Ms Denham said she came home to find Clague packing his truck with camping gear for the weekend after an earlier row.
She began unpacking the vehicle and the pair met in the doorway of the garage where the alleged altercation developed.
Ms Denham told the jury Clague grabbed her from behind, shook her so hard she felt like she was "in a car crash" and then pushed her hard onto some steps.
She fell on her tail bone.
"I jumped up immediately even though my back was in an incredible amount of pain," Ms Denham said.
"I didn't know what was coming next. He just stood there with his fists clenched. It was like white rage... I've heard it called. He didn't look like Peter."
She said she looked for something with which to defend herself but could find nothing so told him: "your career is over".
"It had an instant reaction. He stopped in his tracks," Ms Denham told the court.

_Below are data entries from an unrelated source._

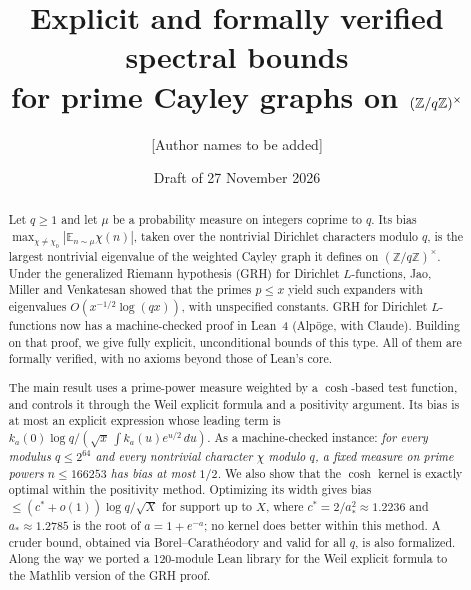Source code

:\documentclass[11pt]{amsart}
\title[Explicit, verified spectral bounds for prime Cayley graphs]{Explicit and formally verified spectral bounds\\ for prime Cayley graphs on $(\Z/q\Z)^\times$}
\author{[Author names to be added]}
\date{Draft of 27 November 2026}
\theoremstyle{definition}
\theoremstyle{remark}
\newcommand{\Z}{\mathbb{Z}}
\newcommand{\abs}[1]{\left\lvert #1 \right\rvert}
\begin{document}
\begin{abstract}
Let $q\ge 1$ and let $\mu$ be a probability measure on integers coprime to $q$. Its bias
$\max_{\chi\ne\chi_0}\abs{\mathbb{E}_{n\sim\mu}\chi(n)}$, taken over the nontrivial Dirichlet
characters modulo $q$, is the largest nontrivial eigenvalue of the weighted Cayley graph
it defines on $(\Z/q\Z)^\times$. Under the generalized Riemann hypothesis (GRH) for Dirichlet
$L$-functions, Jao, Miller and Venkatesan showed that the primes $p\le x$ yield such
expanders with eigenvalues $O(x^{-1/2}\log(qx))$, with unspecified constants.
GRH for Dirichlet $L$-functions now has a machine-checked proof in Lean~4 (Alpöge, with Claude).
Building on that proof, we give fully explicit, unconditional bounds of this type. All of them are
formally verified, with no axioms beyond those of Lean's core.

The main result uses a prime-power measure weighted by a $\cosh$-based test function, and controls it
through the Weil explicit formula and a positivity argument. Its bias is at most an explicit
expression whose leading term is $k_a(0)\log q/(\sqrt{x}\,\int k_a(u)e^{u/2}\,du)$. As a
machine-checked instance: \emph{for every modulus $q\le 2^{64}$ and every nontrivial character $\chi$
modulo $q$, a fixed measure on prime powers $n\le 166253$ has bias at most $1/2$.} We also show that the
$\cosh$ kernel is exactly optimal within the positivity method. Optimizing its width gives bias
$\le(c^*+o(1))\log q/\sqrt X$ for support up to $X$, where $c^*=2/a_*^2\approx1.2236$ and $a_*\approx1.2785$ is the
root of $a=1+e^{-a}$; no kernel does better within this method.
A cruder bound, obtained via Borel--Carath\'eodory and valid for all $q$, is also formalized.
Along the way we ported a 120-module Lean library for the Weil explicit formula to the Mathlib
version of the GRH proof.
\end{abstract}

\maketitle
\tableofcontents














\end{document}
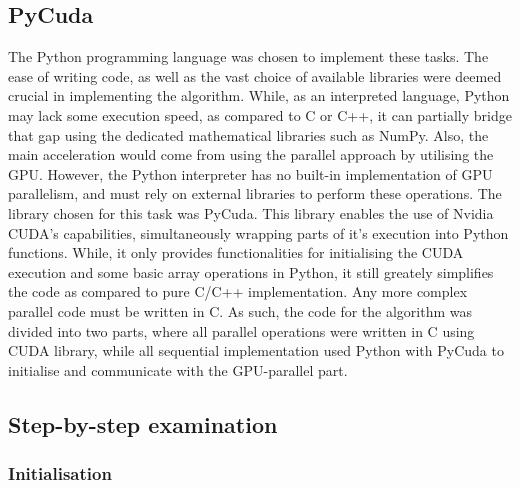\documentclass[12pt, oneside]{report}
\begin{document}
\subsection{PyCuda}

The Python programming language was chosen to implement these tasks. The ease of writing code, as well as the vast choice of available libraries were deemed crucial in implementing the algorithm. While, as an interpreted language, Python may lack some execution speed, as compared to C or C++, it can partially bridge that gap using the dedicated mathematical libraries such as NumPy. Also, the main acceleration would come from using the parallel approach by utilising the GPU.\autocite[1]{numpy} \newline
However, the Python interpreter has no built-in implementation of GPU parallelism, and must rely on external libraries to perform these operations. The library chosen for this task was PyCuda. This library enables the use of Nvidia CUDA's capabilities, simultaneously wrapping parts of it's execution into Python functions. While, it only provides functionalities for initialising the CUDA execution and some basic array operations in Python, it still greately simplifies the code as compared to pure C/C++ implementation. Any more complex parallel code must be written in C. As such, the code for the algorithm was divided into two parts, where all parallel operations were written in C using CUDA library, while all sequential implementation used Python with PyCuda to initialise and communicate with the GPU-parallel part.\autocite[1]{pycuda}


\subsection{Step-by-step examination}

\subsubsection{Initialisation}
\end{document}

Clague's lawyer Michael Lloyd said his client had only grabbed his former partner "in a pleading way" and a slip on the polished floor had caused him to overbalance and push Ms Denham backwards on to the step.
"His defence has always been that it was in the context of Ms Denham absolutely going off her rocker, being loud, hurling expletives of abuse within earshot of the neighbours and the child," he said.

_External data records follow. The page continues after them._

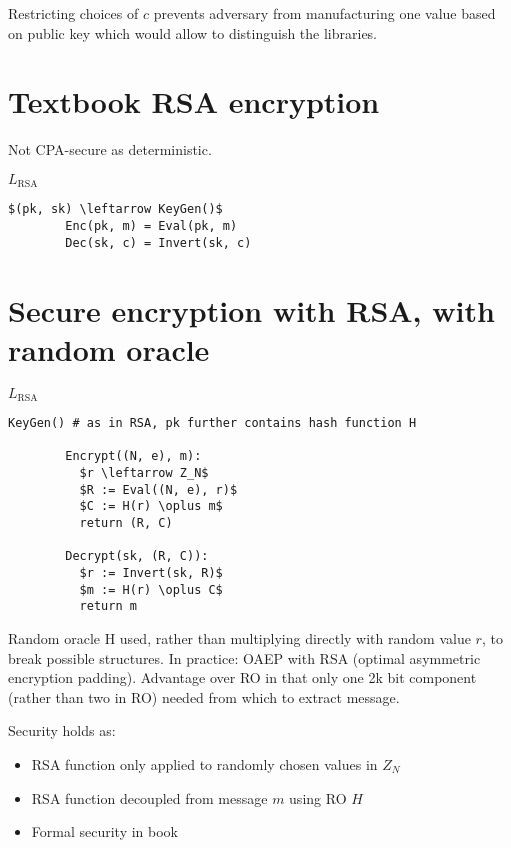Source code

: \documentclass[a4paper]{scrreprt}
\begin{document}
Restricting choices of $c$ prevents adversary from manufacturing one value
based on public key which would allow to distinguish the libraries.

\section{Textbook RSA encryption}

Not CPA-secure as deterministic.

\begin{library}{$L_{\text{RSA}}$}
	\begin{lstlisting}[mathescape=true,autogobble=true]
		$(pk, sk) \leftarrow KeyGen()$
		Enc(pk, m) = Eval(pk, m)
		Dec(sk, c) = Invert(sk, c)
	\end{lstlisting}
\end{library}

\section{Secure encryption with RSA, with random oracle}

\begin{library}{$L_{\text{RSA}}$}
	\begin{lstlisting}[mathescape=true,autogobble=true]
		KeyGen() # as in RSA, pk further contains hash function H

		Encrypt((N, e), m):
		  $r \leftarrow Z_N$
		  $R := Eval((N, e), r)$
		  $C := H(r) \oplus m$
		  return (R, C)

		Decrypt(sk, (R, C)):
		  $r := Invert(sk, R)$
		  $m := H(r) \oplus C$
		  return m
	\end{lstlisting}
\end{library}

Random oracle H used, rather than multiplying directly with random value $r$,
to break possible structures. In practice: OAEP with RSA (optimal asymmetric
encryption padding). Advantage over RO in that only one 2k bit component
(rather than two in RO) needed from which to extract message.

Security holds as:
\begin{itemize}
	\item RSA function only applied to randomly chosen values in $Z_N$
	\item RSA function decoupled from message $m$ using RO $H$
	\item Formal security in book
\end{itemize}
\end{document}
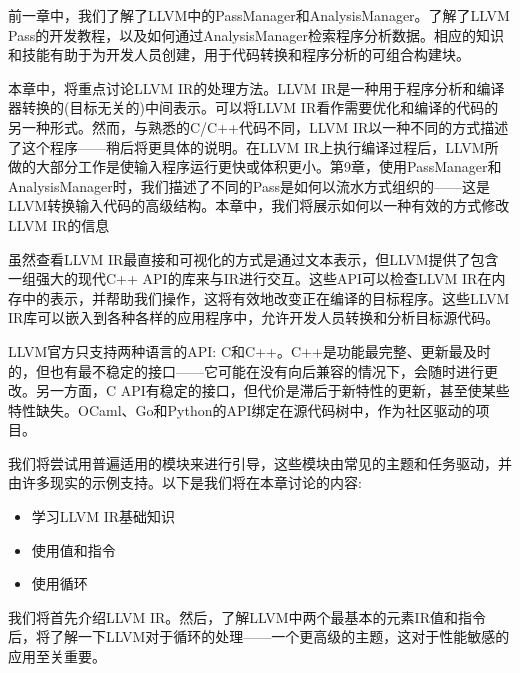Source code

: 前一章中，我们了解了LLVM中的PassManager和AnalysisManager。了解了LLVM Pass的开发教程，以及如何通过AnalysisManager检索程序分析数据。相应的知识和技能有助于为开发人员创建，用于代码转换和程序分析的可组合构建块。

本章中，将重点讨论LLVM IR的处理方法。LLVM IR是一种用于程序分析和编译器转换的(目标无关的)中间表示。可以将LLVM IR看作需要优化和编译的代码的另一种形式。然而，与熟悉的C/C++代码不同，LLVM IR以一种不同的方式描述了这个程序——稍后将更具体的说明。在LLVM IR上执行编译过程后，LLVM所做的大部分工作是使输入程序运行更快或体积更小。第9章，使用PassManager和AnalysisManager时，我们描述了不同的Pass是如何以流水方式组织的——这是LLVM转换输入代码的高级结构。本章中，我们将展示如何以一种有效的方式修改LLVM IR的信息

虽然查看LLVM IR最直接和可视化的方式是通过文本表示，但LLVM提供了包含一组强大的现代C++ API的库来与IR进行交互。这些API可以检查LLVM IR在内存中的表示，并帮助我们操作，这将有效地改变正在编译的目标程序。这些LLVM IR库可以嵌入到各种各样的应用程序中，允许开发人员转换和分析目标源代码。

\begin{tcolorbox}[colback=blue!5!white,colframe=blue!75!black, fonttitle=\bfseries,title=适用于不同编程语言的LLVM API]	
\hspace*{0.7cm}LLVM官方只支持两种语言的API: C和C++。C++是功能最完整、更新最及时的，但也有最不稳定的接口——它可能在没有向后兼容的情况下，会随时进行更改。另一方面，C API有稳定的接口，但代价是滞后于新特性的更新，甚至使某些特性缺失。OCaml、Go和Python的API绑定在源代码树中，作为社区驱动的项目。
\end{tcolorbox}

我们将尝试用普遍适用的模块来进行引导，这些模块由常见的主题和任务驱动，并由许多现实的示例支持。以下是我们将在本章讨论的内容:

\begin{itemize}
\item 学习LLVM IR基础知识
\item 使用值和指令
\item 使用循环
\end{itemize}

我们将首先介绍LLVM IR。然后，了解LLVM中两个最基本的元素IR值和指令后，将了解一下LLVM对于循环的处理——一个更高级的主题，这对于性能敏感的应用至关重要。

Ms Denham accepted she had hired Carrick Graham as a public relations consultant who put out a press release regarding the case, after police decided not to charge the former executive principal of Kristin School.

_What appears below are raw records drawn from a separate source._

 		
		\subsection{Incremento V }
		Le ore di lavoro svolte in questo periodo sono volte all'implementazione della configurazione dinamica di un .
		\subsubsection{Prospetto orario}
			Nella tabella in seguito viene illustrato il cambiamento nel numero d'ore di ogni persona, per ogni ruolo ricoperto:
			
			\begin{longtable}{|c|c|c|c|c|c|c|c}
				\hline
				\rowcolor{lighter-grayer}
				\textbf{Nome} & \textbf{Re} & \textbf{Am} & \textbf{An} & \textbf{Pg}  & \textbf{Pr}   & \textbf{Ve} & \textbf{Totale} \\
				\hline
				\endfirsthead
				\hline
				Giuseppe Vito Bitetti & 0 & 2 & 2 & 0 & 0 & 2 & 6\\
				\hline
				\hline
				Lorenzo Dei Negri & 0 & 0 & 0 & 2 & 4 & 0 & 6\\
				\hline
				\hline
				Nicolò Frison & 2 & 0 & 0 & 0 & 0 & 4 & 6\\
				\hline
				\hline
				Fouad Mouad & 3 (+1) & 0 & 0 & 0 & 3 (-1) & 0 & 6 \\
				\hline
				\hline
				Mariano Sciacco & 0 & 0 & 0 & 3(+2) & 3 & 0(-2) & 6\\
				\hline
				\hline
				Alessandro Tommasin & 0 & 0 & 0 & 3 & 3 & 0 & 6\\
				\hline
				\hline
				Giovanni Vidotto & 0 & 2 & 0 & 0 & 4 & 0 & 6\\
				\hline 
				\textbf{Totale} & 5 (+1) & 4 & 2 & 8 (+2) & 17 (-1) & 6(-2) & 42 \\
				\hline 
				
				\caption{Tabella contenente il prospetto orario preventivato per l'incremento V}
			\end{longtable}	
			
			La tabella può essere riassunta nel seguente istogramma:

Mr Lloyd said it sparked one of several media campaigns against Clague and he told the jury she was out to destroy the man with whom she was in a relationship for six years.
She also wrote a letter to Green MP Catherine Delahunty which began: "I was in an abusive relationship with a high-profile man?"
"She has actually developed over the years this persona of a victim of domestic violence that's completely fictional," Mr Lloyd said.
Ms Denham said she was the victim of a psychologically-abusive "tyrant" but defence counsel read several texts in court in which she called him "sexy man" and "darling one".
The complainant explained she was only telling him what he wanted to hear.
The trial before Judge David McNaughton and a jury of seven men and five women is expected to finish before the end of the week.